=== ENTRIES PROVIDED ===
------
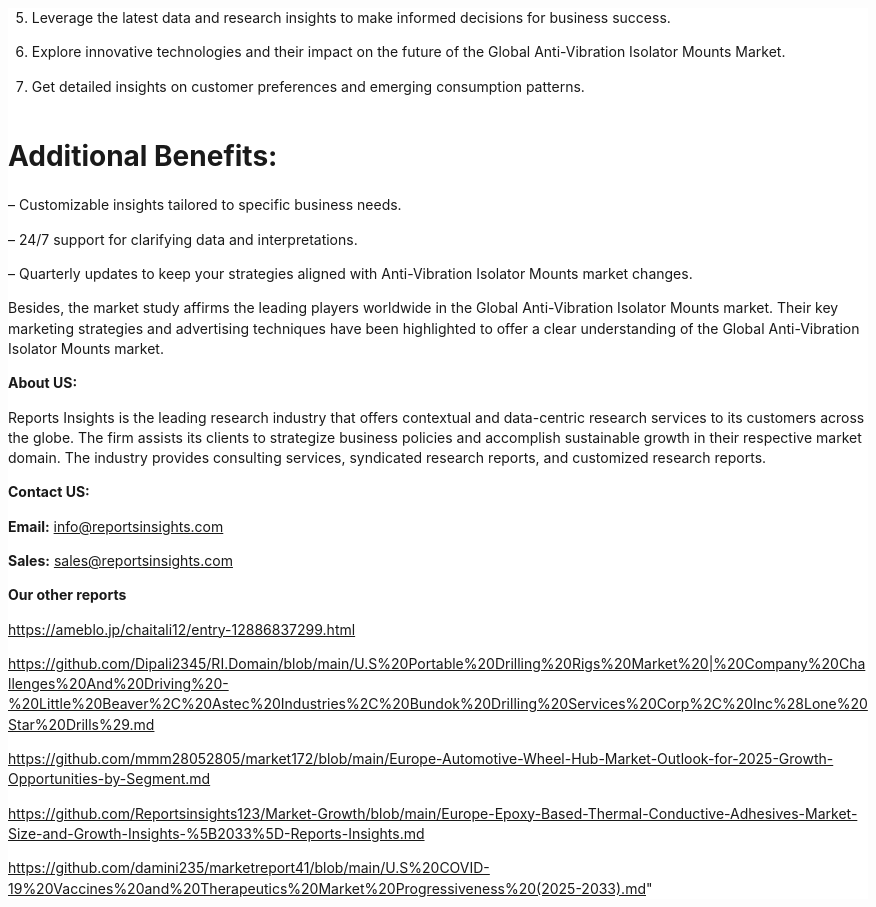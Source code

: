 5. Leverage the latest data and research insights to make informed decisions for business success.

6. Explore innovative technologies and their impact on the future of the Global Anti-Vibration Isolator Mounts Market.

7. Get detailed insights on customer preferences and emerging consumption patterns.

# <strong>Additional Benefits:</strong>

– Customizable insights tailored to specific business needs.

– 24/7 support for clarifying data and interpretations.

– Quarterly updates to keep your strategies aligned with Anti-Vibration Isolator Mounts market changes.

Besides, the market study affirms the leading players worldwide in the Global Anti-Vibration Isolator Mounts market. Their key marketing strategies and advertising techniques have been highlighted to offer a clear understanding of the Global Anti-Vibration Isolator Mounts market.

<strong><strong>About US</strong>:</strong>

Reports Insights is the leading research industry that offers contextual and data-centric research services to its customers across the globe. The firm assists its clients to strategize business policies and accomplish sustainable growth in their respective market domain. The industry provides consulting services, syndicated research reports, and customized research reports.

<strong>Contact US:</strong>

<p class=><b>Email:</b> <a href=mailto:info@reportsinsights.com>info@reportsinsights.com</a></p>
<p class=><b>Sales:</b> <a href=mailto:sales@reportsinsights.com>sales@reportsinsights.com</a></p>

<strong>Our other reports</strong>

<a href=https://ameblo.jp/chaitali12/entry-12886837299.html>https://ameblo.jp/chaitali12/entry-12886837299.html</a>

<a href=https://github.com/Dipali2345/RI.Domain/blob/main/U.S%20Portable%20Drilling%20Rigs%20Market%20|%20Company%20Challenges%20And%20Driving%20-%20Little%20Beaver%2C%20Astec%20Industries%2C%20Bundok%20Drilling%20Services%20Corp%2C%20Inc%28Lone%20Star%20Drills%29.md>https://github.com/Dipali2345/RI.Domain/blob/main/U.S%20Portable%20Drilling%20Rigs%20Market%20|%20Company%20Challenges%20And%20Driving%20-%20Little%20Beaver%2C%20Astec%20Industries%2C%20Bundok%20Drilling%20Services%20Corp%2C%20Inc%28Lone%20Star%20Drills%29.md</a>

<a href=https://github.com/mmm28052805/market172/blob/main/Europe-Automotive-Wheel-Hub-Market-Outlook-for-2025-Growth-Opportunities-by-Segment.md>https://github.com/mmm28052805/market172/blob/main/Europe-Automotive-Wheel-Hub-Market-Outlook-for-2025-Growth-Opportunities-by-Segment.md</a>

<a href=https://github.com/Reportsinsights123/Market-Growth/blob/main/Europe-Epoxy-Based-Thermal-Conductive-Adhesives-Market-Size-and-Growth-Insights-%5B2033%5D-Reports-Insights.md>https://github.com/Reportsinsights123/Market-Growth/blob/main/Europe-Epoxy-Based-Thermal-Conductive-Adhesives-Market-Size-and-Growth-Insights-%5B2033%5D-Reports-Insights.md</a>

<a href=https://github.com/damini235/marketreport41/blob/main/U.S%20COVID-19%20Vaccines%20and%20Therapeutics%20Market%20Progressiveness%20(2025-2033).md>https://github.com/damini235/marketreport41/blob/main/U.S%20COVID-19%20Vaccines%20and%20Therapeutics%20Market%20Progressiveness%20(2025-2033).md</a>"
------
Show every line above in which the word "strategies" appears.

– Quarterly updates to keep your strategies aligned with Anti-Vibration Isolator Mounts market changes.
Besides, the market study affirms the leading players worldwide in the Global Anti-Vibration Isolator Mounts market. Their key marketing strategies and advertising techniques have been highlighted to offer a clear understanding of the Global Anti-Vibration Isolator Mounts market.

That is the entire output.